A report released in 2007 showed that a set of
ancient footprints had provided compelling evidence that some
dinosaurs were able to swim.
A fifteen metre trackway (fifty feet long)
revealed one animal's underwater odyssey. It was discovered in
the Cameros Basin in Spain, which was once a vast lake. The s-shaped
prints suggested the beast clawed at sediment on the lake floor as
it swam in something like three metres of water (ten feet).
The marks were about 125 million years old,
dating to the Early Cretaceous, according to the team of scientists
who detailed the exploration and examination in the journal 'Geology'.
They were left by a large, bipedal, carnivorous dinosaur.

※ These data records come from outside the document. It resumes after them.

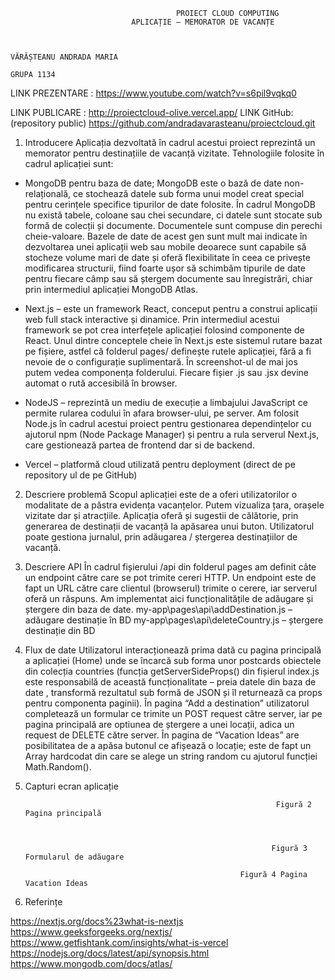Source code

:                                          PROIECT CLOUD COMPUTING
                               APLICAȚIE – MEMORATOR DE VACANȚE


                                                                                    VĂRĂȘTEANU ANDRADA MARIA
                                                                                                              GRUPA 1134

LINK PREZENTARE : https://www.youtube.com/watch?v=s6pil9vqkq0

LINK PUBLICARE : http://proiectcloud-olive.vercel.app/
LINK GitHub: (repository public) https://github.com/andradavarasteanu/proiectcloud.git


1.	Introducere
Aplicația dezvoltată în cadrul acestui proiect reprezintă un memorator pentru destinațiile de vacanță vizitate. Tehnologiile folosite în cadrul aplicației sunt:
-	MongoDB pentru baza de date; MongoDB este o bază de date non-relațională, ce stochează datele sub forma unui model creat special pentru cerințele specifice tipurilor de date folosite. În cadrul MongoDB nu există tabele, coloane sau chei secundare, ci datele sunt stocate sub formă de colecții și documente. Documentele sunt compuse din perechi cheie-valoare. Bazele de date de acest gen sunt mult mai indicate în dezvoltarea unei aplicații web sau mobile deoarece sunt capabile să stocheze volume mari de date și oferă flexibilitate în ceea ce privește modificarea structurii, fiind foarte ușor să schimbăm tipurile de date pentru fiecare câmp sau să ștergem documente sau înregistrări, chiar prin intermediul aplicației MongoDB Atlas.


-	Next.js – este un framework React, conceput pentru a construi aplicații web full stack interactive și dinamice. Prin intermediul acestui framework se pot crea interfețele aplicației folosind componente de React. Unul dintre conceptele cheie în Next.js este sistemul rutare bazat pe fișiere, astfel că folderul pages/ definește rutele aplicației, fără a fi nevoie de o configurație suplimentară. În screenshot-ul de mai jos putem vedea componența folderului. Fiecare fișier .js sau .jsx devine automat o rută accesibilă în browser.



-	NodeJS – reprezintă un mediu de execuție a limbajului JavaScript ce permite rularea codului în afara browser-ului, pe server. Am folosit Node.js în cadrul acestui proiect pentru gestionarea dependințelor cu ajutorul npm (Node Package Manager) și pentru a rula serverul Next.js, care gestionează partea de frontend dar si de backend.
-	Vercel – platformă cloud utilizată pentru deployment (direct de pe repository ul de pe GitHub)

2.	Descriere problemă
    Scopul aplicației este de a oferi utilizatorilor o modalitate de a păstra evidența vacanțelor. Putem vizualiza țara, orașele vizitate dar și atracțiile. Aplicația oferă și sugestii de călătorie, prin generarea de destinații de vacanță la apăsarea unui buton. Utilizatorul poate gestiona jurnalul, prin adăugarea / ștergerea destinațiilor de vacanță.

3.	Descriere API
În cadrul fișierului /api din folderul pages am definit câte un endpoint către care se pot trimite cereri HTTP. Un endpoint este de fapt un URL către care clientul (browserul) trimite o cerere, iar serverul oferă un răspuns. Am implementat aici funcționalitățile de adăugare și ștergere din baza de date.
my-app\pages\api\addDestination.js – adăugare destinație în BD
my-app\pages\api\deleteCountry.js – ștergere destinație din BD 

4.	Flux de date
Utilizatorul interacționează prima dată cu pagina principală a aplicației (Home) unde se încarcă sub forma unor postcards obiectele din colecția countries (funcția getServerSideProps() din fișierul index.js este responsabilă de această funcționalitate – preia datele din baza de date , transformă rezultatul sub formă de JSON și îl returnează ca props pentru componenta paginii). În pagina “Add a destination” utilizatorul completează un formular ce trimite un POST request către server, iar pe pagina principală are optiunea de ștergere a unei locații, adica un request de DELETE către server. În pagina de “Vacation Ideas” are posibilitatea de a apăsa butonul ce afișează o locație; este de fapt  un Array hardcodat din care se alege un string random cu ajutorul funcției Math.Random(). 





5.	Capturi ecran aplicație

 
                                                                Figură 2 Pagina principală


  
                                                               Figură 3 Formularul de adăugare
 
                                                        Figură 4 Pagina Vacation Ideas
6.	Referințe

https://nextjs.org/docs%23what-is-nextjs
https://www.geeksforgeeks.org/nextjs/
https://www.getfishtank.com/insights/what-is-vercel
https://nodejs.org/docs/latest/api/synopsis.html
https://www.mongodb.com/docs/atlas/

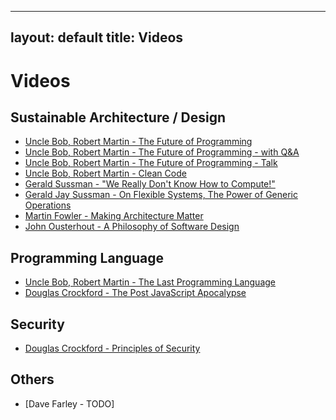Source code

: 
---
layout: default
title: Videos
---

# Videos

## Sustainable Architecture / Design

* [Uncle Bob, Robert Martin - The Future of Programming](https://www.youtube.com/watch?v=ecIWPzGEbFc)
* [Uncle Bob, Robert Martin - The Future of Programming - with Q&A](https://www.youtube.com/watch?v=uOVoWCPOcUY)
* [Uncle Bob, Robert Martin - The Future of Programming - Talk](https://www.youtube.com/watch?v=pXJvY3UT04M)
* [Uncle Bob, Robert Martin - Clean Code](https://www.youtube.com/watch?v=7EmboKQH8lM&list=PLmmYSbUCWJ4x1GO839azG_BBw8rkh-zOj)
* [Gerald Sussman - "We Really Don't Know How to Compute!"](https://www.youtube.com/watch?v=HB5TrK7A4pI)
* [Gerald Jay Sussman - On Flexible Systems, The Power of Generic Operations](https://www.youtube.com/watch?v=cblhgNUoX9M)
* [Martin Fowler - Making Architecture Matter](https://www.youtube.com/watch?v=DngAZyWMGR0)
* [John Ousterhout - A Philosophy of Software Design](https://www.youtube.com/watch?v=bmSAYlu0NcY)

## Programming Language

* [Uncle Bob, Robert Martin - The Last Programming Language](https://www.youtube.com/watch?v=P2yr-3F6PQo)
* [Douglas Crockford - The Post JavaScript Apocalypse](https://www.youtube.com/watch?v=NPB34lDZj3E)

## Security

* [Douglas Crockford - Principles of Security](https://www.youtube.com/watch?v=zKuFu19LgZA)

## Others

* [Dave Farley - TODO]

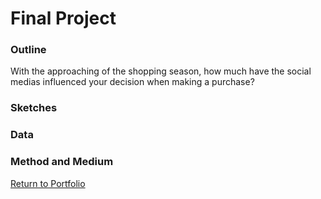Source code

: # Final Project  
### Outline  
With the approaching of the shopping season, how much have the social medias influenced your decision when making a purchase? 
### Sketches

### Data  

### Method and Medium  

[Return to Portfolio](https://andreywc.github.io/94870-portfolio/)
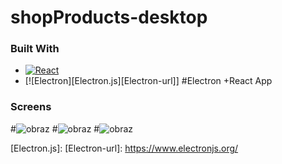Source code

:# shopProducts-desktop
### Built With
* [![React][React.js]][React-url]
* [![Electron][Electron.js][Electron-url]]
#Electron +React App
### Screens
#![obraz](https://user-images.githubusercontent.com/82237491/224729035-17a9a15f-ad2e-4c5f-8f48-1d29a2655f7f.png)
#![obraz](https://user-images.githubusercontent.com/82237491/224729143-7f067ad2-8af0-4522-a1db-93900e5471af.png)
#![obraz](https://user-images.githubusercontent.com/82237491/224729212-4ca0baf7-9d6d-4e44-a428-08c50ddf0fc8.png)


<!-- MARKDOWN LINKS & IMAGES -->
[React.js]: https://img.shields.io/badge/React-20232A?style=for-the-badge&logo=react&logoColor=61DAFB
[React-url]: https://reactjs.org/
[Electron.js]: 
[Electron-url]: https://www.electronjs.org/
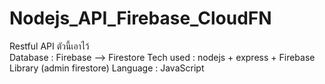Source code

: # Nodejs_API_Firebase_CloudFN

Restful API ตัวนี้เอาไว้  
Database : Firebase --> Firestore
Tech used : nodejs + express + Firebase Library (admin firestore)
Language : JavaScript 
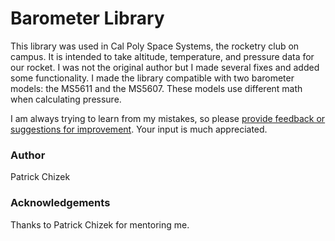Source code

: # Barometer Library
This library was used in Cal Poly Space Systems, the rocketry club on campus. It is intended to take altitude, temperature, and pressure data for our rocket. I was not the original author but I made several fixes and added some functionality. I made the library compatible with two barometer models: the MS5611 and the MS5607. These models use different math when calculating pressure.

I am always trying to learn from my mistakes, so please [provide feedback or suggestions for improvement](https://github.com/BenClark1/Final-Demo-Sketch/issues). Your input is much appreciated.

### Author
Patrick Chizek

### Acknowledgements
Thanks to Patrick Chizek for mentoring me.
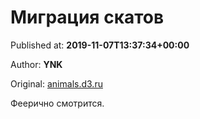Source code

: 
# Миграция скатов

Published at: **2019-11-07T13:37:34+00:00**

Author: **YNK**

Original: [animals.d3.ru](https://animals.d3.ru/migratsiia-skatov-1873288/)

Феерично смотрится.
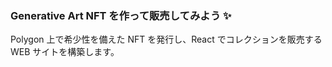 ### **Generative Art NFT を作って販売してみよう ✨**

Polygon 上で希少性を備えた NFT を発行し、React でコレクションを販売する WEB サイトを構築します。
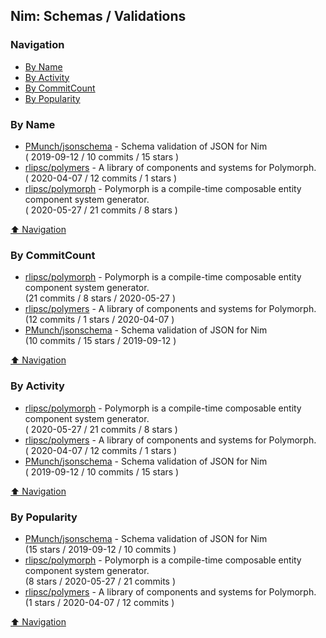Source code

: ## Nim: Schemas / Validations


### Navigation

- [By Name](#by-name)
- [By Activity](#by-activity)
- [By CommitCount](#by-commitcount)
- [By Popularity](#by-popularity)

### By Name
<!-- PROJECTS_LIST -->
- [PMunch/jsonschema](https://github.com/PMunch/jsonschema) - Schema validation of JSON for Nim <br/> ( 2019-09-12 / 10 commits / 15 stars )
- [rlipsc/polymers](https://github.com/rlipsc/polymers) - A library of components and systems for Polymorph. <br/> ( 2020-04-07 / 12 commits / 1 stars )
- [rlipsc/polymorph](https://github.com/rlipsc/polymorph) - Polymorph is a compile-time composable entity component system generator. <br/> ( 2020-05-27 / 21 commits / 8 stars )
<!-- /PROJECTS_LIST -->

[⬆ Navigation](#navigation)

### By CommitCount
<!-- COMMITCOUNT_LIST -->
- [rlipsc/polymorph](https://github.com/rlipsc/polymorph) - Polymorph is a compile-time composable entity component system generator. <br/> (21 commits / 8 stars / 2020-05-27 )
- [rlipsc/polymers](https://github.com/rlipsc/polymers) - A library of components and systems for Polymorph. <br/> (12 commits / 1 stars / 2020-04-07 )
- [PMunch/jsonschema](https://github.com/PMunch/jsonschema) - Schema validation of JSON for Nim <br/> (10 commits / 15 stars / 2019-09-12 )
<!-- /COMMITCOUNT_LIST -->
[⬆ Navigation](#navigation)

### By Activity
<!-- ACTIVITY_LIST -->
- [rlipsc/polymorph](https://github.com/rlipsc/polymorph) - Polymorph is a compile-time composable entity component system generator. <br/> ( 2020-05-27 / 21 commits / 8 stars )
- [rlipsc/polymers](https://github.com/rlipsc/polymers) - A library of components and systems for Polymorph. <br/> ( 2020-04-07 / 12 commits / 1 stars )
- [PMunch/jsonschema](https://github.com/PMunch/jsonschema) - Schema validation of JSON for Nim <br/> ( 2019-09-12 / 10 commits / 15 stars )
<!-- /ACTIVITY_LIST -->

[⬆ Navigation](#navigation)

### By Popularity
<!-- POPULARITY_LIST -->
- [PMunch/jsonschema](https://github.com/PMunch/jsonschema) - Schema validation of JSON for Nim <br/> (15 stars / 2019-09-12 / 10 commits )
- [rlipsc/polymorph](https://github.com/rlipsc/polymorph) - Polymorph is a compile-time composable entity component system generator. <br/> (8 stars / 2020-05-27 / 21 commits )
- [rlipsc/polymers](https://github.com/rlipsc/polymers) - A library of components and systems for Polymorph. <br/> (1 stars / 2020-04-07 / 12 commits )
<!-- /POPULARITY_LIST -->

[⬆ Navigation](#navigation)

Dr Loic Costeur, a palaeontologist at the University
of Nantes, France, and a co-author of the paper explained that
they had come across them about three or four years before the
report was published. The Cameros Basin has thousands of walking
footprints from diverse dinosaur fauna, but when the team saw
these particular prints it was obvious straight away that this
was a swimming dinosaur.
The underwater trackway, which is well-preserved
in sandstone, is made up of twelve consecutive prints each
consisting of two to three scratch marks. The footprints are
quite peculiar in their shape and morphology - they are not at
all like walking footprints. In walking footprints, the shape of
the foot can be recognised; but here it is not at all the case:
the marks are sets of grooves on the sediment surface.